Please copy out the lines in the entries that contain "includegraphics".

(Source texts of formatted documents)
* * *
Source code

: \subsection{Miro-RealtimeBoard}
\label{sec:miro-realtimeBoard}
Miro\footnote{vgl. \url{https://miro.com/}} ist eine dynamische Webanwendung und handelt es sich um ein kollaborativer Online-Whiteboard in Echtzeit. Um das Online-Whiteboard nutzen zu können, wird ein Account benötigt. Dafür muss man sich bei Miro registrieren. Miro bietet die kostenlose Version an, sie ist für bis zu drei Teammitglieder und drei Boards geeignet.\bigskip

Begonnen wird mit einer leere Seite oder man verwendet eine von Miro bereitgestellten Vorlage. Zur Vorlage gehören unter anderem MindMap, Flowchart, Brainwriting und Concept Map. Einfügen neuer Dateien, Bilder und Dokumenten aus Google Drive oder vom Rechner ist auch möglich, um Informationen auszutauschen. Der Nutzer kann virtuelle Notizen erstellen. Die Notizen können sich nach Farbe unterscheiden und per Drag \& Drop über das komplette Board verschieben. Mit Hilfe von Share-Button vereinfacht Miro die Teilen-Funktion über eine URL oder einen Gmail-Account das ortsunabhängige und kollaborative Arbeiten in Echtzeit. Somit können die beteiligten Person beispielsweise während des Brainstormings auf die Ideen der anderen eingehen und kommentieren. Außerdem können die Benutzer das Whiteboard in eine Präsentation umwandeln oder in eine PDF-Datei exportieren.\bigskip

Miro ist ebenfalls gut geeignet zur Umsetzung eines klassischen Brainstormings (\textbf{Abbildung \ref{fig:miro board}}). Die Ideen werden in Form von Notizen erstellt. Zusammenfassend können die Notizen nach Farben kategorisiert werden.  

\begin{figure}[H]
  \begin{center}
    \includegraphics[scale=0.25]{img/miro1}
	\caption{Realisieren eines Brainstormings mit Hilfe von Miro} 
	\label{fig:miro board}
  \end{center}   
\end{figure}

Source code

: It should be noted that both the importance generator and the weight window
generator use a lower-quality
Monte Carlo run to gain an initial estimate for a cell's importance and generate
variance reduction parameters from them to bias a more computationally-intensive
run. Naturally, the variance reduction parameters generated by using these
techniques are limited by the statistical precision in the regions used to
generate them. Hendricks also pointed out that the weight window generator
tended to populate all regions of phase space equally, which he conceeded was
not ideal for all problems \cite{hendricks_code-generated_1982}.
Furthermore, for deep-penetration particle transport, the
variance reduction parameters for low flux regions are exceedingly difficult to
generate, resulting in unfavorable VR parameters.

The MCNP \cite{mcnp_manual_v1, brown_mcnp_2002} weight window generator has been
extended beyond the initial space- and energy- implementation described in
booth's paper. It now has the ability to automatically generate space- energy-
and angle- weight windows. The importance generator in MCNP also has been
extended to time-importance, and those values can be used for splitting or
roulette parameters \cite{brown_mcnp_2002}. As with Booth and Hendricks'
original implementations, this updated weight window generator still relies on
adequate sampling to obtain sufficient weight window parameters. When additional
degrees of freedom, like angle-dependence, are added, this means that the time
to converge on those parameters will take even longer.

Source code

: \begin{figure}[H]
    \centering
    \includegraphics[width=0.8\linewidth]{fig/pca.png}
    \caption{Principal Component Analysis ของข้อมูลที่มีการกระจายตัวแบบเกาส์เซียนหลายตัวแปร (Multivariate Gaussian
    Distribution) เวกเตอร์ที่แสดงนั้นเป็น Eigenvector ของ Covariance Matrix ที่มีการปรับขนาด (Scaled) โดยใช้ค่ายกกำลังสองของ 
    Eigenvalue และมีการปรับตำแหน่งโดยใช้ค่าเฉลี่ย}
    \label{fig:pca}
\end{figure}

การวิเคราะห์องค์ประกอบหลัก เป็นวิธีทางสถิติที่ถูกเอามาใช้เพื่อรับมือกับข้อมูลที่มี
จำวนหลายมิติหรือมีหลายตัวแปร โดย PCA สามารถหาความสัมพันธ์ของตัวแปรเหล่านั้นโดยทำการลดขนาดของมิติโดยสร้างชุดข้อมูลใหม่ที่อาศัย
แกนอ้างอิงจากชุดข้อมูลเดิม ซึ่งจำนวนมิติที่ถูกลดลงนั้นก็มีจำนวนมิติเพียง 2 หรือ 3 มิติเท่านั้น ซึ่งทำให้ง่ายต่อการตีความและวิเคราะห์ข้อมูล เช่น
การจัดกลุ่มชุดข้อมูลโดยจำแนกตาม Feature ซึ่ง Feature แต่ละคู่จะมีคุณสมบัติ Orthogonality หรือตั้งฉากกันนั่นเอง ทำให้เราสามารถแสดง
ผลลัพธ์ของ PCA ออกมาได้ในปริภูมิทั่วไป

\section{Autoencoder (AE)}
* * *
REPLY TO THE TASK
    \includegraphics[scale=0.25]{img/miro1}
    \includegraphics[width=0.8\linewidth]{fig/pca.png}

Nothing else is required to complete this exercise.